▶ **The records**:
━━━

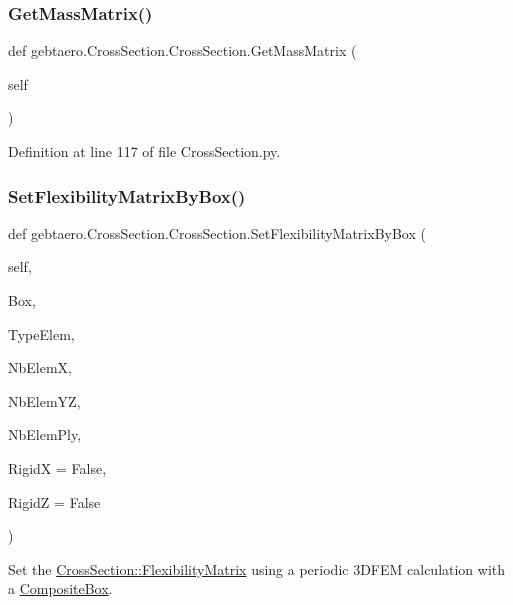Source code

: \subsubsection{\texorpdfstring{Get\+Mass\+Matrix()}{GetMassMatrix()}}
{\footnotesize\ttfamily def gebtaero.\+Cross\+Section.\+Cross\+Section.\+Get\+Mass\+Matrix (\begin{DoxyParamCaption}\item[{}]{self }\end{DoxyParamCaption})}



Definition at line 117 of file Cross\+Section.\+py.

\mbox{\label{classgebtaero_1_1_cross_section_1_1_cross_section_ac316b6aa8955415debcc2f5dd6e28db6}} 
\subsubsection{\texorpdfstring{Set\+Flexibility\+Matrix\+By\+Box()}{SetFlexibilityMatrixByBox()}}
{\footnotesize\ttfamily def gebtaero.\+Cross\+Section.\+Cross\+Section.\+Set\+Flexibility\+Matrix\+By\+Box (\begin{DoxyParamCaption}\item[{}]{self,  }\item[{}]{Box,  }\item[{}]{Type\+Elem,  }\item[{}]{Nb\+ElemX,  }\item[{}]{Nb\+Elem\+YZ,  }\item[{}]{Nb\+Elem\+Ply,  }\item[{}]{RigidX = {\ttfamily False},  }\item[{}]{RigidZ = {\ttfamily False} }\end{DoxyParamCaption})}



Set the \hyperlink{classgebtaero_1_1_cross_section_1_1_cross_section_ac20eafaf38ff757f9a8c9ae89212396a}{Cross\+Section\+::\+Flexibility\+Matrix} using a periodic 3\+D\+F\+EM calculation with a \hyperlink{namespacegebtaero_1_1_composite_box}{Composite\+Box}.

━━━

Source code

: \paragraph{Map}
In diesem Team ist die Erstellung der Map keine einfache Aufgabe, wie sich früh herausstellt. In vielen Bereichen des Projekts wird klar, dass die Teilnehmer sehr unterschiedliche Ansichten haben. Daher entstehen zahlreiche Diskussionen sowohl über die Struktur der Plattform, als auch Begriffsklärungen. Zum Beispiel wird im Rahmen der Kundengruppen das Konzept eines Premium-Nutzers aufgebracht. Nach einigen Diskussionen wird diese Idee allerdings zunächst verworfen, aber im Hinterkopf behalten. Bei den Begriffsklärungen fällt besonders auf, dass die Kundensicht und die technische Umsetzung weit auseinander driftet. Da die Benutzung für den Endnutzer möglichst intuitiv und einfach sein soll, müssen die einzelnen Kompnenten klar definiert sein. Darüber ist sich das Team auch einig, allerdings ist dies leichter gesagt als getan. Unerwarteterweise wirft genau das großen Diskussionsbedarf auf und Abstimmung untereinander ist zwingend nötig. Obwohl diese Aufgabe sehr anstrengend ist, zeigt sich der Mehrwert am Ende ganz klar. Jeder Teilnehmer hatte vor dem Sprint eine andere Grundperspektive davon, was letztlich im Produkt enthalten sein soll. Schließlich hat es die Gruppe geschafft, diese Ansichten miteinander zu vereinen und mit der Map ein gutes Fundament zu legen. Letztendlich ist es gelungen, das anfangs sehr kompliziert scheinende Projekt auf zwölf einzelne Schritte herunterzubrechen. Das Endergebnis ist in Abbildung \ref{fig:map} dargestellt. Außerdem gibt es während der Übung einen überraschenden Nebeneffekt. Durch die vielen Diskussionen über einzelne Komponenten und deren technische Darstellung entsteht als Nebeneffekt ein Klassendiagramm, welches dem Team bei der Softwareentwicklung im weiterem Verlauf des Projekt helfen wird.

━━━

Some of the data mentions "subsubsection". Copy every line where it does.

: \subsubsection{\texorpdfstring{Get\+Mass\+Matrix()}{GetMassMatrix()}}
\subsubsection{\texorpdfstring{Set\+Flexibility\+Matrix\+By\+Box()}{SetFlexibilityMatrixByBox()}}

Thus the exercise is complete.